Source texts of formatted documents:
*** Block opens ***

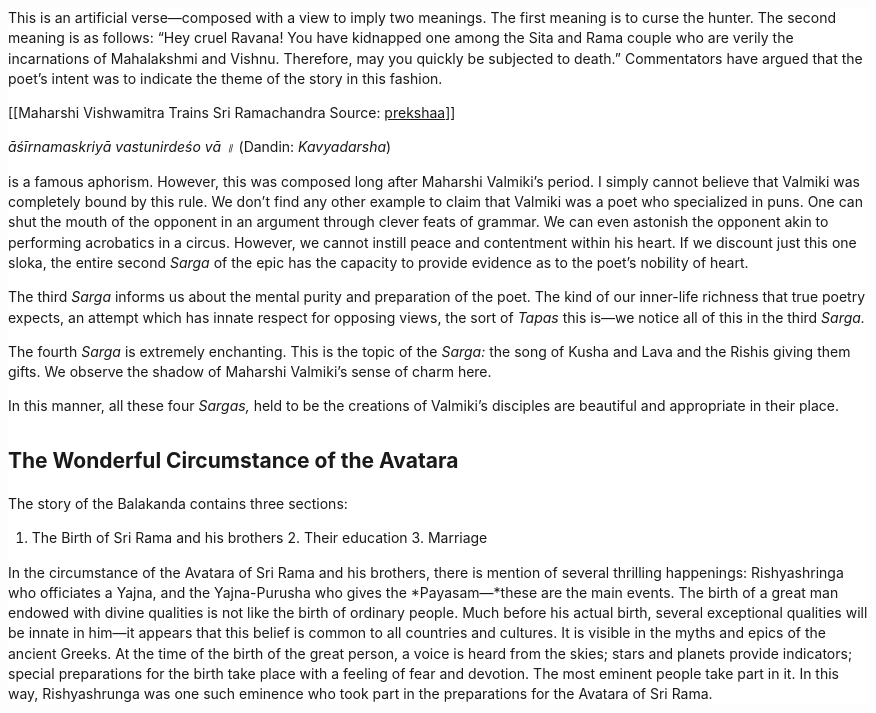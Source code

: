 This is an artificial verse—composed with a view to imply two meanings. The first meaning is to curse the hunter. The second meaning is as follows: “Hey cruel Ravana! You have kidnapped one among the Sita and Rama couple who are verily the incarnations of Mahalakshmi and Vishnu. Therefore, may you quickly be subjected to death.” Commentators have argued that the poet’s intent was to indicate the theme of the story in this fashion. 

</div>

</div>

</div>


[[Maharshi Vishwamitra Trains Sri Ramachandra	Source: [prekshaa](https://www.prekshaa.in/article/maharshi-vishwamitra-trains-sri-ramachandra)]]

<div class="field field-name-body field-type-text-with-summary field-label-hidden">

<div class="field-items">

<div class="field-item even" property="content:encoded">

*āśīrnamaskriyā vastunirdeśo vā ॥* (Dandin: *Kavyadarsha*)

is a famous aphorism. However, this was composed long after Maharshi Valmiki’s period. I simply cannot believe that Valmiki was completely bound by this rule. We don’t find any other example to claim that Valmiki was a poet who specialized in puns. One can shut the mouth of the opponent in an argument through clever feats of grammar. We can even astonish the opponent akin to performing acrobatics in a circus. However, we cannot instill peace and contentment within his heart. If we discount just this one sloka, the entire second *Sarga* of the epic has the capacity to provide evidence as to the poet’s nobility of heart.

The third *Sarga* informs us about the mental purity and preparation of the poet. The kind of our inner-life richness that true poetry expects, an attempt which has innate respect for opposing views, the sort of *Tapas* this is—we notice all of this in the third *Sarga.*

The fourth *Sarga* is extremely enchanting. This is the topic of the *Sarga:* the song of Kusha and Lava and the Rishis giving them gifts. We observe the shadow of Maharshi Valmiki’s sense of charm here.

In this manner, all these four *Sargas,* held to be the creations of Valmiki’s disciples are beautiful and appropriate in their place.

## The Wonderful Circumstance of the Avatara

The story of the Balakanda contains three sections:

1.  The Birth of Sri Rama and his brothers 2.  Their education 3.  Marriage

In the circumstance of the Avatara of Sri Rama and his brothers, there is mention of several thrilling happenings: Rishyashringa who officiates a Yajna, and the Yajna-Purusha who gives the *Payasam—*these are the main events. The birth of a great man endowed with divine qualities is not like the birth of ordinary people. Much before his actual birth, several exceptional qualities will be innate in him—it appears that this belief is common to all countries and cultures. It is visible in the myths and epics of the ancient Greeks. At the time of the birth of the great person, a voice is heard from the skies; stars and planets provide indicators; special preparations for the birth take place with a feeling of fear and devotion. The most eminent people take part in it. In this way, Rishyashrunga was one such eminence who took part in the preparations for the Avatara of Sri Rama.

*** Block closes ***

> **Task description**:
Exact duplication is required for the lines above, from the line that contains "[[Maharshi Vishwamitra Trains" to the line that contains "vā ॥* (Dandin: *Kavyadarsha*)", inclusive; omit all others.

> **Task answer**:
[[Maharshi Vishwamitra Trains Sri Ramachandra	Source: [prekshaa](https://www.prekshaa.in/article/maharshi-vishwamitra-trains-sri-ramachandra)]]

<div class="field field-name-body field-type-text-with-summary field-label-hidden">

<div class="field-items">

<div class="field-item even" property="content:encoded">

*āśīrnamaskriyā vastunirdeśo vā ॥* (Dandin: *Kavyadarsha*)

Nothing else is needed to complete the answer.